Infectious intracranial aneurysms are rare and account for 0.5% to 6.5% of all intracranial aneurysms; additionally, they tend to be more fusiform than saccular in shape [2]. They are more common in the distal region in cases of infectious endocarditis, which is the most common cause of infectious intracranial aneurysms; however, they may occur in the proximal region in cases of non-infectious endocarditis [12]. Clear criteria have not yet been established for the diagnosis of infectious intracranial aneurysms according to the American Heart Association’s Scientific Statement; they are usually diagnosed using a combination of susceptible hosts, clinical signs, and physical findings and confirmed using radiological imaging and intraoperative findings [13]. Infectious intracranial aneurysms of the anterior communicating artery are rare; including this case, only seven cases have been reported [14-18] (Table 2).

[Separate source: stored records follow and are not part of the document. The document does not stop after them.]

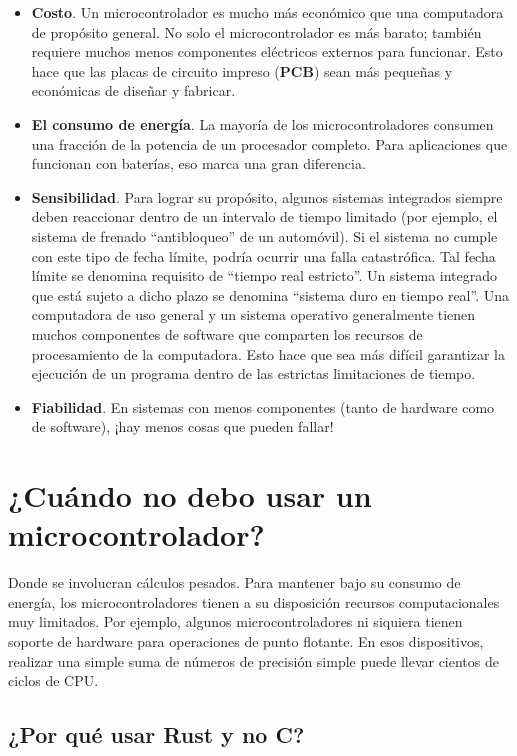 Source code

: \begin{itemize}
	\item \textbf{Costo}. Un microcontrolador es mucho más económico que una computadora de propósito general. No solo el microcontrolador es más barato; también requiere muchos menos componentes eléctricos externos para funcionar. Esto hace que las placas de circuito impreso (\textbf{PCB}) sean más pequeñas y económicas de diseñar y fabricar.
	\item \textbf{El consumo de energía}. La mayoría de los microcontroladores consumen una fracción de la potencia de un procesador completo. Para aplicaciones que funcionan con baterías, eso marca una gran diferencia.
	\item \textbf{Sensibilidad}. Para lograr su propósito, algunos sistemas integrados siempre deben reaccionar dentro de un intervalo de tiempo limitado (por ejemplo, el sistema de frenado ``antibloqueo'' de un automóvil). Si el sistema no cumple con este tipo de fecha límite, podría ocurrir una falla catastrófica. Tal fecha límite se denomina requisito de ``tiempo real estricto''. Un sistema integrado que está sujeto a dicho plazo se denomina ``sistema duro en tiempo real''. Una computadora de uso general y un sistema operativo generalmente tienen muchos componentes de software que comparten los recursos de procesamiento de la computadora. Esto hace que sea más difícil garantizar la ejecución de un programa dentro de las estrictas limitaciones de tiempo.
	\item \textbf{Fiabilidad}. En sistemas con menos componentes (tanto de hardware como de software), ¡hay menos cosas que pueden fallar!
\end{itemize}
\section{¿Cuándo no debo usar un microcontrolador?}

Donde se involucran cálculos pesados. Para mantener bajo su consumo de energía, los microcontroladores tienen a su disposición recursos computacionales muy limitados. Por ejemplo, algunos microcontroladores ni siquiera tienen soporte de hardware para operaciones de punto flotante. En esos dispositivos, realizar una simple suma de números de precisión simple puede llevar cientos de ciclos de CPU.

\subsection{¿Por qué usar Rust y no C?}


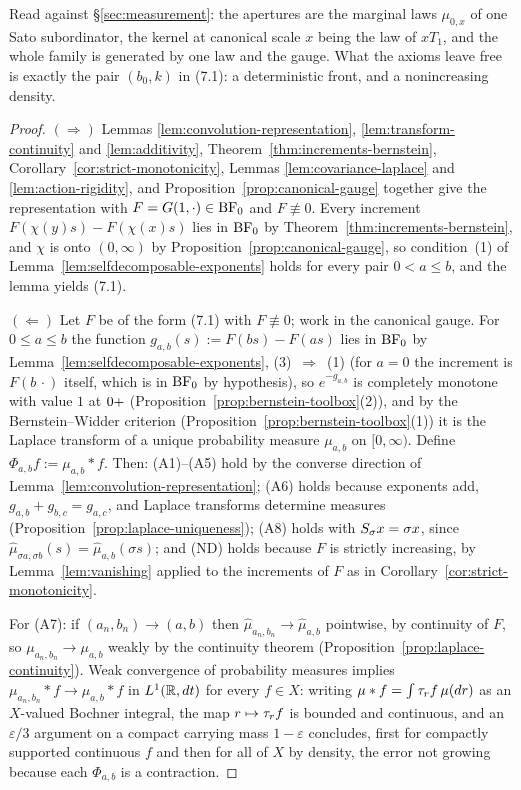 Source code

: Read against \S\ref{sec:measurement}: the apertures are the marginal laws $\mu_{0,x}$ of one
Sato subordinator, the kernel at canonical scale $x$ being the law of $xT_1$, and the whole
family is generated by one law and the gauge. What the axioms leave free is exactly the pair
$(b_0, k)$ in (7.1): a deterministic front, and a nonincreasing density.

\begin{proof}
$(\Rightarrow)$ Lemmas \ref{lem:convolution-representation}, \ref{lem:transform-continuity}
and \ref{lem:additivity}, Theorem~\ref{thm:increments-bernstein},
Corollary~\ref{cor:strict-monotonicity}, Lemmas \ref{lem:covariance-laplace} and
\ref{lem:action-rigidity}, and Proposition~\ref{prop:canonical-gauge} together give the
representation with $F = G(1,\cdot) \in \BFz$ and $F \not\equiv 0$. Every increment
$F(\chi(y)s) - F(\chi(x)s)$ lies in $\BFz$ by Theorem~\ref{thm:increments-bernstein}, and
$\chi$ is onto $(0,\infty)$ by Proposition~\ref{prop:canonical-gauge}, so condition~(1) of
Lemma~\ref{lem:selfdecomposable-exponents} holds for every pair $0 < a \le b$, and the lemma
yields (7.1).

$(\Leftarrow)$ Let $F$ be of the form (7.1) with $F \not\equiv 0$; work in the canonical
gauge. For $0 \le a \le b$ the function $g_{a,b}(s) := F(bs) - F(as)$ lies in $\BFz$ by
Lemma~\ref{lem:selfdecomposable-exponents}, (3)~$\Rightarrow$~(1) (for $a = 0$ the increment is
$F(b\,\cdot)$ itself, which is in $\BFz$ by hypothesis), so $e^{-g_{a,b}}$ is
completely monotone with value $1$ at $\zp$ (Proposition~\ref{prop:bernstein-toolbox}(2)), and
by the Bernstein--Widder criterion (Proposition~\ref{prop:bernstein-toolbox}(1)) it is the
Laplace transform of a unique probability measure $\mu_{a,b}$ on $[0,\infty)$. Define
$\Phi_{a,b} f := \mu_{a,b} * f$. Then:
(A1)--(A5) hold by the converse direction of Lemma~\ref{lem:convolution-representation};
(A6) holds because exponents add, $g_{a,b} + g_{b,c} = g_{a,c}$, and Laplace transforms
determine measures (Proposition~\ref{prop:laplace-uniqueness});
(A8) holds with $\Sact_\sigma x = \sigma x$, since
$\hat\mu_{\sigma a, \sigma b}(s) = \hat\mu_{a,b}(\sigma s)$;
and (ND) holds because $F$ is strictly increasing, by Lemma~\ref{lem:vanishing} applied to the
increments of $F$ as in Corollary~\ref{cor:strict-monotonicity}.

For (A7): if $(a_n, b_n) \to (a,b)$ then $\hat\mu_{a_n,b_n} \to \hat\mu_{a,b}$ pointwise, by
continuity of $F$, so $\mu_{a_n,b_n} \to \mu_{a,b}$ weakly by the continuity theorem
(Proposition~\ref{prop:laplace-continuity}). Weak convergence of probability measures implies
$\mu_{a_n,b_n} * f \to \mu_{a,b} * f$ in $\Lone$ for every $f \in X$: writing
$\mu * f = \int \shift_r f\, \mu(dr)$ as an $X$-valued Bochner integral, the map
$r \mapsto \shift_r f$ is bounded and continuous, and an $\varepsilon/3$ argument on a compact
carrying mass $1 - \varepsilon$ concludes, first for compactly supported continuous $f$ and
then for all of $X$ by density, the error not growing because each $\Phi_{a,b}$ is a
contraction.


\end{proof}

Regarding these cases, the mean age at occurrence was 43.5 years (range, 9-83 years), the male-to-female ratio was 1:1, the fungal ratio was 57% (4/7 cases), and the most common clinical presentation was subarachnoid hemorrhage (43%; 3/7 cases), followed by ischemic stroke (29%; 2/7 cases). All three patients who underwent surgical intervention experienced a good clinical course, but three patients who did not undergo surgical intervention died (75%; 3/4 cases). Boissonneau et al. reported that the mechanism of growth of anterior communicating artery aneurysms is secondary infection by Campylobacter, a Gram-negative bacterium similar to E. coli [16]. Regarding the infection route, hematogenous spread of inflammation from dental caries to the pituitary gland rarely occurs because of the presence of the blood-brain barrier [1]. Therefore, for this case, it was presumed that the infection spread from dental caries to the anterior communicating artery and internal carotid artery, leading to aneurysm formation. Furthermore, it is possible that the rupture of the infectious anterior communicating artery aneurysm and the resulting subarachnoid hemorrhage disrupted the blood-brain barrier, allowing the infection to reach the pituitary gland or a possible Rathke’s cleft cyst. Additionally, as reported by Shi et al., it is possible that the infection spread from the pituitary abscess to the internal carotid artery via the cavernous sinus, resulting in the development of an infectious intracranial aneurysm [19].
Conclusions
We encountered a rare case of a pituitary abscess caused by E. coli, an uncommon constituent of the oral flora, in a patient with a history of multiple untreated dental caries and intracranial aneurysms. This report underscores the importance of considering dental infections as a potential source of central nervous system pathology. A thorough evaluation of dental health, early recognition of symptoms, and timely imaging are essential for accurate diagnosis and appropriate management. Clinicians should maintain a high index of suspicion for pituitary abscess and the possibility of infectious aneurysms when encountering multiple aneurysms with atypical morphology or location, particularly in patients with poor oral hygiene or a suspected Rathke’s cleft cyst. Although the exact route of infection remains unclear, it is possible that an infectious intracranial aneurysm developed in the anterior communicating artery adjacent to the pituitary gland.